Combining two experimental oral hepatitis C drugs from Bristol-Myers Squibb (BMS)—daclatasvir, a once-daily NS5a inhibitor, and asunaprevir, a twice-daily protease inhibitor—cured nine of 10 previously treated “null” responders after 24 weeks of treatment. Kazuaki Chayama, MD, PhD, of Hiroshima University and his colleagues presented these results from a Japanese Phase IIa study on Monday, November 7, at the 62nd annual meeting of the American Association for the Study of Liver Diseases (AASLD) in San Francisco.

The encouraging report follows the groundbreaking results of an earlier trial of daclatasvir and asunaprevir presented at the 46th Annual Meeting of the European Association for the Study of the Liver earlier this year in Berlin. That study was among the first to prove that hepatitis C could be cured without pegylated interferon and ribavirin.

All of the study participants in the most recent trial reported by Chayama’s team had had hepatitis C virus (HCV) genotype 1b, and none of them had cirrhosis.

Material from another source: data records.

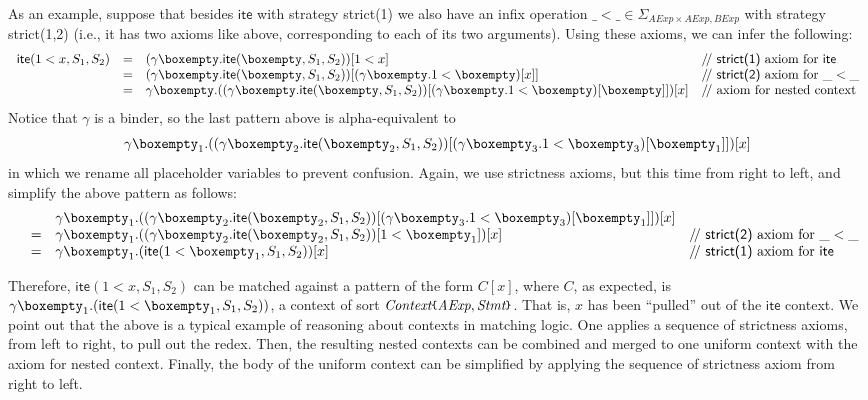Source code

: \documentclass[UTF8,11pt]{article}
\theoremstyle{plain}
\theoremstyle{definition}
\theoremstyle{remark}
\newcommand{\Context}{\textit{Context}}
\newcommand{\hole}{\boxempty}
\newcommand{\AExp}{\textit{AExp}}
\newcommand{\BExp}{\textit{BExp}}
\newcommand{\Stmt}{\textit{Stmt}}
\newcommand{\ite}{\textsf{ite}}
\newcommand{\parametric}[2]{{#1}\raisebox{.2ex}{\texttt{\footnotesize{\{}}}#2\raisebox{.2ex}{\texttt{\footnotesize{\}}}}}
\newcommand{\doubleslash}{/\!/{ }}
\newcommand{\strict}[1]{\textsf{strict(#1)}}
\begin{document}
As an example, suppose that besides $\ite$ with strategy \textsf{strict(1)}
we also have an infix operation $\_<\_\in\Sigma_{\AExp\times\AExp,\BExp}$ with
strategy \textsf{strict(1,2)}
(i.e., it has two axioms like above, corresponding to each of its two
arguments).
Using these axioms, we can infer the following:
$$
\begin{array}{rcll}
\ite(1 < x,S_1,S_2) & = &
(\gamma \hole . \ite(\hole, S_1, S_2))[1 < x]
& \textrm{\doubleslash \strict{1} axiom for $\ite$}
\\
& = &
(\gamma \hole . \ite(\hole, S_1, S_2))[
(\gamma \hole . 1 < \hole)[x]
]
& \textrm{\doubleslash \strict{2} axiom for $\_<\_$}
\\
& = &
\gamma \hole . ((\gamma \hole . \ite(\hole, S_1, S_2))[
(\gamma \hole . 1 < \hole)[\hole]
])[x]
& \textrm{\doubleslash axiom for nested context}
\end{array}
$$
Notice that $\gamma$ is a binder,
so the last pattern above is alpha-equivalent to
$$
\gamma \hole_1 . ((\gamma \hole_2 . \ite(\hole_2, S_1, S_2))[
(\gamma \hole_3 . 1 < \hole_3)[\hole_1]
])[x]
$$
in which we rename all placeholder variables to prevent confusion.
Again, we use strictness axioms, but this time from right to left,
and simplify the above pattern as follows:
$$
\begin{array}{rcll}
& &
\gamma \hole_1 . ((\gamma \hole_2 . \ite(\hole_2, S_1, S_2))[
(\gamma \hole_3 . 1 < \hole_3)[\hole_1]
])[x]
\\
& = &
\gamma \hole_1 . ((\gamma \hole_2 . \ite(\hole_2, S_1, S_2))[
1 < \hole_1
])[x]
& \textrm{\doubleslash \strict{2} axiom for $\_<\_$}
\\
& = &
\gamma \hole_1 . (\ite(1 < \hole_1, S_1, S_2))[x]
& \textrm{\doubleslash \strict{1} axiom for \ite}
\end{array}
$$

Therefore, $\ite(1 < x,S_1,S_2)$ can be matched against a pattern
of the form $C[x]$, where $C$,
as expected, is $\gamma \hole_1 . (\ite(1 < \hole_1, S_1, S_2))$,
a context of sort $\parametric{\Context}{\AExp,\Stmt}$.
That is, $x$ has been ``pulled'' out of the $\ite$ context.
We point out that the above is a typical example of reasoning
about contexts in matching logic.
One applies a sequence of strictness axioms, from left to right,
to pull out the redex.
Then, the resulting nested contexts can be combined and merged
to one uniform context with the axiom for nested context.
Finally, the body of the uniform context can be simplified
by applying the sequence of strictness axiom from right to left.
\end{document}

Remarkably, although one study participant discontinued daclatasvir and asunaprevir after only 16 days, she was cured. According to Chayama’s report, she was hospitalized for gastroenteritis—which was considered unrelated to the study drugs—two weeks after starting the study medications, and treated with antibiotics. Even though she discontinued treatment with a detectable HCV viral load, her HCV viral load became undetectable two weeks later; she has been followed for 24 weeks and remains undetectable.

The duo of direct-acting antivirals (DAAs) worked quickly for the remaining 90 percent of study participants; by week four, hepatitis C viral load had dropped to less than 15 international unites per milliliter (IU/mL), and all of them were undetectable by week eight.

According to Chayama and his colleagues, there was no association between pre-treatment resistance and treatment outcome. Before starting treatment, eight of 10 study participants had evidence of daclatasvir resistance, and three of 10 had evidence of resistance to HCV protease inhibitors; one had evidence of resistance to both drugs. However, all were cured.

Initially, study participants were treated with 600 milligrams (mg) of asunaprevir twice daily, but the dose was reduced to 200 mg after an ongoing study found that the higher dose caused serious—but reversible—liver enzyme elevations. At the 200 mg dose, liver enzyme elevations were still documented, but they were mild to moderate in intensity and resolved during treatment or after it was stopped.

Other side effects were considered mild or moderate as well. The most common side effects were diarrhea and headache.

In summary, Chayama noted, “High cure rates are possible with dual oral DAA therapy in patients with genotype 1b infection.”

Additional clinical trials are looking at different combinations of daclatasvir, asunaprevir, ribavirin and pegylated interferon—both alfa and lambda versions—in both first-time treatment takers and null responders.